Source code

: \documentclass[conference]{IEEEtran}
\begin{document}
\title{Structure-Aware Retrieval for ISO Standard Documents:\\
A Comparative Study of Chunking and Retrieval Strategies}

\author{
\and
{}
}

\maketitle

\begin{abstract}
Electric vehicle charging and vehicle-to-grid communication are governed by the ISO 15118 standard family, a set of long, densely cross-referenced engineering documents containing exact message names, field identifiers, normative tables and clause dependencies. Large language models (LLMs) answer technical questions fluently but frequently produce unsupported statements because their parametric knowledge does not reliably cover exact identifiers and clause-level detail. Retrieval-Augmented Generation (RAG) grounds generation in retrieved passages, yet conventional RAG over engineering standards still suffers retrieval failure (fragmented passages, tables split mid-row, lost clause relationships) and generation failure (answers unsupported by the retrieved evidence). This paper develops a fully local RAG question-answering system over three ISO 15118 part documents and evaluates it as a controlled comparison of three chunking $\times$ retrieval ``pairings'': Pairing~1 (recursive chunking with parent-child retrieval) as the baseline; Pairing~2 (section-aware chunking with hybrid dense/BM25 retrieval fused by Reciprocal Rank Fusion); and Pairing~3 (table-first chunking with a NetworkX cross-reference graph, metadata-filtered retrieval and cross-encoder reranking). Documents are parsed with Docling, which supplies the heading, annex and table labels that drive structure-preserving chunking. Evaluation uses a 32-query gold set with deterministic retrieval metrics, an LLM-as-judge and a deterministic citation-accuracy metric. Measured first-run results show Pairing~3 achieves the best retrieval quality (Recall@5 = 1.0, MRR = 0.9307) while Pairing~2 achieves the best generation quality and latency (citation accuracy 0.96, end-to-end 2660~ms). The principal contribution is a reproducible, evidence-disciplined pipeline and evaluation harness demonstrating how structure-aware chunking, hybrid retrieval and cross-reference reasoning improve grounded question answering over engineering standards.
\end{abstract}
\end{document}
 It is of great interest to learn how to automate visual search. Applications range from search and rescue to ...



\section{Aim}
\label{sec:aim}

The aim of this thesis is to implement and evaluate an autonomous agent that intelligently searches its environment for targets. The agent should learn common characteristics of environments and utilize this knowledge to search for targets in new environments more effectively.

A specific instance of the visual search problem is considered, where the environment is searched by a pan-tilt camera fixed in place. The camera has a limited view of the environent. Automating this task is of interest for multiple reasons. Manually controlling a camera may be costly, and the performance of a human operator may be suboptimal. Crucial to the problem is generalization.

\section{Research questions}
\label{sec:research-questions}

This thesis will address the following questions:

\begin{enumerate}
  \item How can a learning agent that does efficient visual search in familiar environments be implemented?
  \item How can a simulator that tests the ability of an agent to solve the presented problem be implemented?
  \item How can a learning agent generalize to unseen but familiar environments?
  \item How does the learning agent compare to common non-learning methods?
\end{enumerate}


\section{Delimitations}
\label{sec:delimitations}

===============

= WHAT THE TASK REQUIRES =
Considering only the records above, state the number of lines that include the word "agent", with nothing added.

= EXPECTED OUTPUT =
5